> Required action
Every line of the records below that holds the word "result" should be copied out.

> Records for the exercise
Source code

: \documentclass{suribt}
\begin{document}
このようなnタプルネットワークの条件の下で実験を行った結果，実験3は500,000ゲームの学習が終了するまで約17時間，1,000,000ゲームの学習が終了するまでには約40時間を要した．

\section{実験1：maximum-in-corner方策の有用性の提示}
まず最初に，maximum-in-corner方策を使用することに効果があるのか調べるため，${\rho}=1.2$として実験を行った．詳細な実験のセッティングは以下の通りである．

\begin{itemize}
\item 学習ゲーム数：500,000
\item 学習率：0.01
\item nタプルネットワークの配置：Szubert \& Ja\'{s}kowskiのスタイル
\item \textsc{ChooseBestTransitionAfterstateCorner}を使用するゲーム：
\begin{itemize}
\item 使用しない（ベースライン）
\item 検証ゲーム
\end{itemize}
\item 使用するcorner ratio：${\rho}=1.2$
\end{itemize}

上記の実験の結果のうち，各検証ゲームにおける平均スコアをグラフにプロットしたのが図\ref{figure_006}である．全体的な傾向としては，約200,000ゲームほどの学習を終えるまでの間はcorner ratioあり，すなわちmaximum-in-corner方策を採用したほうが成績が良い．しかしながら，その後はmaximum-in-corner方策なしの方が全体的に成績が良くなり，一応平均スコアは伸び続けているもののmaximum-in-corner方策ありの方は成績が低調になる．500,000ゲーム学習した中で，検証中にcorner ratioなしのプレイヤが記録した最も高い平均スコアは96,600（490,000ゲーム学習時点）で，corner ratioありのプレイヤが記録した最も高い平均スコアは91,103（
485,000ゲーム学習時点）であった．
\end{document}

* * *

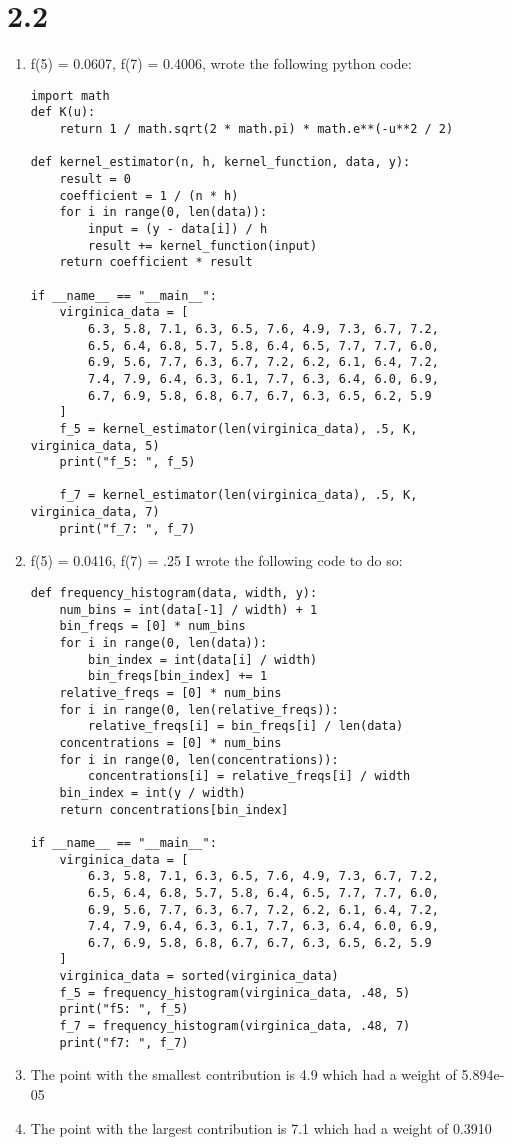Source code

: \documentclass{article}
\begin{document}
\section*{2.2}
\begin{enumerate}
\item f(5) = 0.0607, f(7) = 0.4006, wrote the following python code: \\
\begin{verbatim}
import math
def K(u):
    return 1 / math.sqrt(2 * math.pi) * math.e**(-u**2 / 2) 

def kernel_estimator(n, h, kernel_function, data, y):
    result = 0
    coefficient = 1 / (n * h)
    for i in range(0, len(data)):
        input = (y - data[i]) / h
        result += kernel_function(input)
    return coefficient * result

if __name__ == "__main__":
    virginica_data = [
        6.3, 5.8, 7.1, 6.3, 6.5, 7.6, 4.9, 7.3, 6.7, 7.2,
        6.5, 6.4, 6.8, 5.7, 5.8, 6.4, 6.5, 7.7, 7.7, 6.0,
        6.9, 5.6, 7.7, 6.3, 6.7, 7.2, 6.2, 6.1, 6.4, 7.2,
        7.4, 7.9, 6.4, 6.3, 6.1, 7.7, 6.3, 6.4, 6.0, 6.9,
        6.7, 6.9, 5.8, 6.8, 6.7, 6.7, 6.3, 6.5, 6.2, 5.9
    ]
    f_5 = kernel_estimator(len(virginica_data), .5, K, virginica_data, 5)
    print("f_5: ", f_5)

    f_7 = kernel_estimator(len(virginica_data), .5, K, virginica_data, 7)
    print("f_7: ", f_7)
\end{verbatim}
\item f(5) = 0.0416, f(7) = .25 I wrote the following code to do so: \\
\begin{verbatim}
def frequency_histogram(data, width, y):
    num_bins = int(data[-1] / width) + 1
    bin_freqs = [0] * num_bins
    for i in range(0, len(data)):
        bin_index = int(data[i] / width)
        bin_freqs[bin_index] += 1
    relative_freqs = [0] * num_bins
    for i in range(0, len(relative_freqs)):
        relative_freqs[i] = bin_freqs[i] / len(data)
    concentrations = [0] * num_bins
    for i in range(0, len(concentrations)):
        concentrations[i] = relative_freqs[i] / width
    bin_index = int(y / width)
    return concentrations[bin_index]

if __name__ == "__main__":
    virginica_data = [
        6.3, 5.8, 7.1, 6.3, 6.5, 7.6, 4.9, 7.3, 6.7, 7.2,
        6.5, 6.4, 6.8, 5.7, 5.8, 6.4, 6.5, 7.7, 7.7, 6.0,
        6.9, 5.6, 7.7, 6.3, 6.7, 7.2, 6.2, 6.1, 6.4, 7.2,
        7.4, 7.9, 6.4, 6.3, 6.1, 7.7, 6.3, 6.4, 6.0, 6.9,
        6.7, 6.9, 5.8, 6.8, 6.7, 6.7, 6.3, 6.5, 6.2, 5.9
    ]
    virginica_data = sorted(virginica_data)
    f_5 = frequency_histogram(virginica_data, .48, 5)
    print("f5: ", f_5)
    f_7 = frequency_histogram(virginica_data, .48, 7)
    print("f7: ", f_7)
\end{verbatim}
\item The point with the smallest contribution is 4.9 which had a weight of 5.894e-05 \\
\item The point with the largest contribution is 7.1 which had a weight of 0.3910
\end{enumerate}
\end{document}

> Reply to the task
    result = 0
        result += kernel_function(input)
    return coefficient * result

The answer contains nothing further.